(Work request): Which lines of the entries contain the string "must"? Copy each of them.

(Available data):
+++
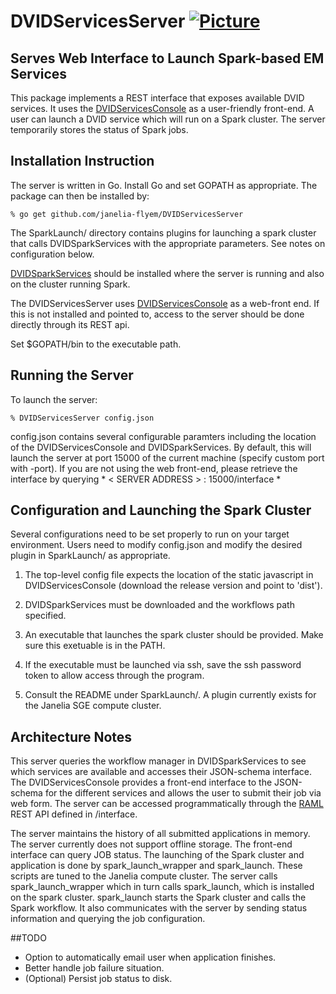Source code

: # DVIDServicesServer [![Picture](https://raw.github.com/janelia-flyem/janelia-flyem.github.com/master/images/HHMI_Janelia_Color_Alternate_180x40.png)](http://www.janelia.org)
## Serves Web Interface to Launch Spark-based EM Services

This package implements a REST interface that exposes available DVID services.  It uses the [DVIDServicesConsole](https://github.com/janelia-flyem/DVIDServicesConsole) as a user-friendly front-end.  A user can launch a DVID service which will run on a Spark cluster.  The server temporarily stores the status of Spark jobs.

## Installation Instruction

The server is written in Go.  Install Go and set GOPATH as appropriate.
The package can then be installed by:

    % go get github.com/janelia-flyem/DVIDServicesServer

The SparkLaunch/ directory contains plugins for launching a spark cluster that calls
DVIDSparkServices with the appropriate parameters.  See notes on configuration below. 

[DVIDSparkServices](https://github.com/janelia-flyem/DVIDSparkServices) should be installed
where the server is running and also on the cluster running Spark.

The DVIDServicesServer uses [DVIDServicesConsole](https://github.com/janelia-flyem/DVIDServicesConsole) as a web-front end.  If this is not installed and pointed to, access to the server should be done directly through its REST api.

Set $GOPATH/bin to the executable path.

## Running the Server

To launch the server:

    % DVIDServicesServer config.json

config.json contains several configurable paramters including the location of the DVIDServicesConsole
and DVIDSparkServices.  By default, this will launch the server at port 15000 of the current
machine (specify custom port with -port).  If you are not using the web front-end, please retrieve
the interface by querying * < SERVER ADDRESS > : 15000/interface *

## Configuration and Launching the Spark Cluster

Several configurations need to be set properly to run on your target environment.  Users need to modify config.json and modify the desired plugin in SparkLaunch/ as appropriate.

1. The top-level config file expects the location of the static javascript in DVIDServicesConsole (download the release version and point to 'dist').  

2. DVIDSparkServices must be downloaded and the workflows path specified.

3. An executable that launches the spark cluster should be provided.  Make sure this exetuable is in the PATH.

4. If the executable must be launched via ssh, save the ssh password token to allow access through the program.

5. Consult the README under SparkLaunch/.  A plugin currently exists for the Janelia SGE compute cluster.

## Architecture Notes
This server queries the workflow manager in DVIDSparkServices to see which services are
available and accesses their JSON-schema interface.  The DVIDServicesConsole provides a front-end
interface to the JSON-schema for the different services and allows the user
to submit their job via web form.  The server can be accessed programmatically
through the [RAML](http://raml.org) REST API defined in /interface.

The server maintains the history of all submitted applications in memory.  The server
currently does not support offline storage.  The front-end interface can query
JOB status.  The launching of the Spark cluster and application is done
by spark_launch_wrapper and spark_launch.  These scripts are tuned to the Janelia
compute cluster.  The server calls spark_launch_wrapper which in turn
calls spark_launch, which is installed on the spark cluster.  spark_launch
starts the Spark cluster and calls the Spark workflow.  It also communicates
with the server by sending status information and querying the job configuration.

##TODO

* Option to automatically email user when application finishes.
* Better handle job failure situation.
* (Optional) Persist job status to disk.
+++
(Exercise output):
2. DVIDSparkServices must be downloaded and the workflows path specified.
4. If the executable must be launched via ssh, save the ssh password token to allow access through the program.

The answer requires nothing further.